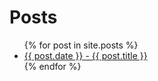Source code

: # Posts

<ul>
  {% for post in site.posts %}
    <li>
      <a href="{{ site.baseurl }}{{ post.url }}">{{ post.date }} - {{ post.title }}</a>
    </li>
  {% endfor %}
</ul>









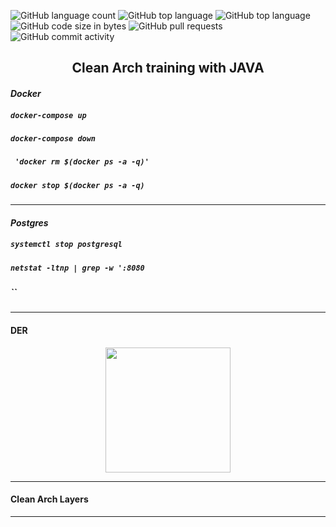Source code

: ![GitHub language count](https://img.shields.io/github/languages/count/naereloire/java-clean-arch-training?color=gre&style=plastic)
![GitHub top language](https://img.shields.io/github/languages/top/naereloire/java-clean-arch-training?color=orange&style=plastic)
![GitHub top language](https://img.shields.io/github/languages/top/naereloire/java-clean-arch-training?label=spring%20boot&style=plastic)
![GitHub code size in bytes](https://img.shields.io/github/languages/code-size/naereloire/java-clean-arch-training?color=yellow&style=plastic)
![GitHub pull requests](https://img.shields.io/github/issues-pr-raw/naereloire/java-clean-arch-training?style=plastic)
![GitHub commit activity](https://img.shields.io/github/commit-activity/y/naereloire/java-clean-arch-training?style=plastic)
<h2 align='center'>Clean Arch training with JAVA</h2>

#### *Docker*
##### `docker-compose up`
##### `docker-compose down`
##### ` 'docker rm $(docker ps -a -q)'`
##### `docker stop $(docker ps -a -q)`
****
#### *Postgres*
##### `systemctl stop postgresql`
##### `netstat -ltnp | grep -w ':8080`
#####  ``
****
#### DER

<p align="center">
<img src=".java-clean-arch-training/images/der" width="200" height="200">
</p>

****
#### Clean Arch Layers
****
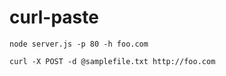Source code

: curl-paste
==========

    node server.js -p 80 -h foo.com

    curl -X POST -d @samplefile.txt http://foo.com


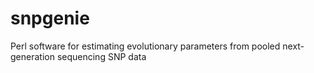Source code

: # snpgenie
Perl software for estimating evolutionary parameters from pooled next-generation sequencing SNP data
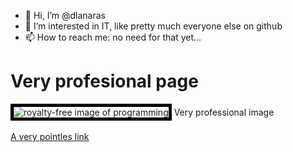 - 👋 Hi, I’m @dlanaras
- 👀 I’m interested in IT, like pretty much everyone else on github
- 📫 How to reach me: no need for that yet...

<!---
dlanaras/dlanaras is a ✨ special ✨ repository because its `README.md` (this file) appears on your GitHub profile.
You can click the Preview link to take a look at your changes.
--->
<html>
  <body>
    <h1>Very profesional page</h1>
      <img src="https://media.gettyimages.com/vectors/programming-code-application-window-vector-id1124838925?s=2048x2048" alt="royalty-free image of programming" style="border:5px solid black">
        <italic>Very professional image</italic>
      </img>
    <br>
    <br>
    <a href="https://github.com/dlanaras/dlanaras/tree/main">A very pointles link</a>
  </body>
</html>
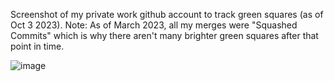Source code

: Screenshot of my private work github account to track green squares (as of Oct 3 2023).
Note: As of March 2023, all my merges were "Squashed Commits" which is why there aren't many brighter green squares after that point in time. 

![image](https://github.com/avcoder/view-contributions-green-squares-2023/assets/7874705/bcb626b3-a1be-49f3-a9d1-c3d3b9843672)






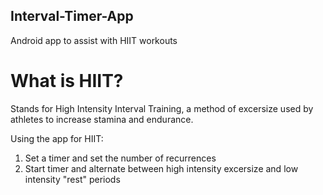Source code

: ## Interval-Timer-App
Android app to assist with HIIT workouts

# What is HIIT?
Stands for High Intensity Interval Training, a method of excersize used by athletes to increase stamina and endurance.

Using the app for HIIT:
1. Set a timer and set the number of recurrences
2. Start timer and alternate between high intensity excersize and low intensity "rest" periods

◆ Assignment
Recopy the whole listing above precisely, excluding images.

◆ Reply to the exercise
Source code

: # Posts

<ul>
  {% for post in site.posts %}
    <li>
      <a href="{{ site.baseurl }}{{ post.url }}">{{ post.date }} - {{ post.title }}</a>
    </li>
  {% endfor %}
</ul>









Source code

: ![GitHub language count](https://img.shields.io/github/languages/count/naereloire/java-clean-arch-training?color=gre&style=plastic)
![GitHub top language](https://img.shields.io/github/languages/top/naereloire/java-clean-arch-training?color=orange&style=plastic)
![GitHub top language](https://img.shields.io/github/languages/top/naereloire/java-clean-arch-training?label=spring%20boot&style=plastic)
![GitHub code size in bytes](https://img.shields.io/github/languages/code-size/naereloire/java-clean-arch-training?color=yellow&style=plastic)
![GitHub pull requests](https://img.shields.io/github/issues-pr-raw/naereloire/java-clean-arch-training?style=plastic)
![GitHub commit activity](https://img.shields.io/github/commit-activity/y/naereloire/java-clean-arch-training?style=plastic)
<h2 align='center'>Clean Arch training with JAVA</h2>

#### *Docker*
##### `docker-compose up`
##### `docker-compose down`
##### ` 'docker rm $(docker ps -a -q)'`
##### `docker stop $(docker ps -a -q)`
****
#### *Postgres*
##### `systemctl stop postgresql`
##### `netstat -ltnp | grep -w ':8080`
#####  ``
****
#### DER

<p align="center">
<img src=".java-clean-arch-training/images/der" width="200" height="200">
</p>

****
#### Clean Arch Layers
****
Source code

: curl-paste
==========

    node server.js -p 80 -h foo.com

    curl -X POST -d @samplefile.txt http://foo.com


Source code

: # snpgenie
Perl software for estimating evolutionary parameters from pooled next-generation sequencing SNP data
 - 👋 Hi, I’m @dlanaras
- 👀 I’m interested in IT, like pretty much everyone else on github
- 📫 How to reach me: no need for that yet...

<!---
dlanaras/dlanaras is a ✨ special ✨ repository because its `README.md` (this file) appears on your GitHub profile.
You can click the Preview link to take a look at your changes.
--->
<html>
  <body>
    <h1>Very profesional page</h1>
      <img src="https://media.gettyimages.com/vectors/programming-code-application-window-vector-id1124838925?s=2048x2048" alt="royalty-free image of programming" style="border:5px solid black">
        <italic>Very professional image</italic>
      </img>
    <br>
    <br>
    <a href="https://github.com/dlanaras/dlanaras/tree/main">A very pointles link</a>
  </body>
</html>
Source code

: Screenshot of my private work github account to track green squares (as of Oct 3 2023).
Note: As of March 2023, all my merges were "Squashed Commits" which is why there aren't many brighter green squares after that point in time. 

![image](https://github.com/avcoder/view-contributions-green-squares-2023/assets/7874705/bcb626b3-a1be-49f3-a9d1-c3d3b9843672)






Source code

: ## Interval-Timer-App
Android app to assist with HIIT workouts

# What is HIIT?
Stands for High Intensity Interval Training, a method of excersize used by athletes to increase stamina and endurance.

Using the app for HIIT:
1. Set a timer and set the number of recurrences
2. Start timer and alternate between high intensity excersize and low intensity "rest" periods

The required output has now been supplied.